Martin Lanius

Realization of a vertical topological p-n junction in epitaxial Sb2Te3/Bi2Te3 heterostructures.

Three-dimensional (3D) topological insulators are a new state of quantum matter, which exhibits both a bulk band structure with an insulating energy gap as well as metallic spin-polarized Dirac fermion states when interfaced with a topologically trivial material. There have been various attempts to tune the Dirac point to a desired energetic position for exploring its unusual quantum properties. Here we show a direct experimental proof by angle-resolved photoemission of the realization of a vertical topological p–n junction made of a heterostructure of two different binary 3D TI materials Bi2Te3 and Sb2Te3 epitaxially grown on Si(111). We demonstrate that the chemical potential is tunable by about 200 meV when decreasing the upper Sb2Te3 layer thickness from 25 to 6 quintuple layers without applying any external bias. These results make it realistic to observe the topological exciton condensate and pave the way for exploring other exotic quantum phenomena in the near future.

Photon drag effect in (Bi1−xSbx)2Te3 three-dimensional topological insulators

We report on the observation of a terahertz radiation-induced photon drag effect in epitaxially grown n- and p-type (Bi1−xSbx)2Te3 three-dimensional topological insulators with different antimony concentrations x varying from 0 to 1. We demonstrate that the excitation with polarized terahertz radiation results in a dc electric photocurrent. While at normal incidence a current arises due to the photogalvanic effect in the surface states, at oblique incidence it is outweighed by the trigonal photon drag effect. The developed microscopic model and theory show that the photon drag photocurrent can be generated in surface states. It arises due to the dynamical momentum alignment by time- and space-dependent radiation electric field and implies the radiation-induced asymmetric scattering in the electron momentum space. We show that the photon drag current may also be generated in the bulk. Both surface states and bulk photon drag currents behave identically upon variation of such macroscopic parameters as radiation polarization and photocurrent direction with respect to the radiation propagation. This fact complicates the assignment of the trigonal photon drag effect to a specific electronic system.

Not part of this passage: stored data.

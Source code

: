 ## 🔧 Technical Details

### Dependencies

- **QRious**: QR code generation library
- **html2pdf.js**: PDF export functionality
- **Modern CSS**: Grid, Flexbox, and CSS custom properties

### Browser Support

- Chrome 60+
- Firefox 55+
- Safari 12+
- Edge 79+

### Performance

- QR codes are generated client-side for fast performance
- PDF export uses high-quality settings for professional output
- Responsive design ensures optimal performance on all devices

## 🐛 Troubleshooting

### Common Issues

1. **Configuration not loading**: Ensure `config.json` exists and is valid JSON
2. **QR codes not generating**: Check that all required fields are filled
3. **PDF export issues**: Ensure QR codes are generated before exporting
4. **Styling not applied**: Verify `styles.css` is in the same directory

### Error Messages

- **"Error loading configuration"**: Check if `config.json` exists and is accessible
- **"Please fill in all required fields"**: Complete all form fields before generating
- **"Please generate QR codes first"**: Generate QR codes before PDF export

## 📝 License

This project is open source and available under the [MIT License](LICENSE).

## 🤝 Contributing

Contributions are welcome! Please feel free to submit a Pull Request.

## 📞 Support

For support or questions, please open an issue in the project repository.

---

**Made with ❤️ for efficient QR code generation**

Electrical resistance of individual defects at a topological insulator surface

Three-dimensional topological insulators host surface states with linear dispersion, which manifest as a Dirac cone. Nanoscale transport measurements provide direct access to the transport properties of the Dirac cone in real space and allow the detailed investigation of charge carrier scattering. Here we use scanning tunnelling potentiometry to analyse the resistance of different kinds of defects at the surface of a (Bi0.53Sb0.47)2Te3 topological insulator thin film. We find the largest localized voltage drop to be located at domain boundaries in the topological insulator film, with a resistivity about four times higher than that of a step edge. Furthermore, we resolve resistivity dipoles located around nanoscale voids in the sample surface. The influence of such defects on the resistance of the topological surface state is analysed by means of a resistor network model. The effect resulting from the voids is found to be small compared with the other defects.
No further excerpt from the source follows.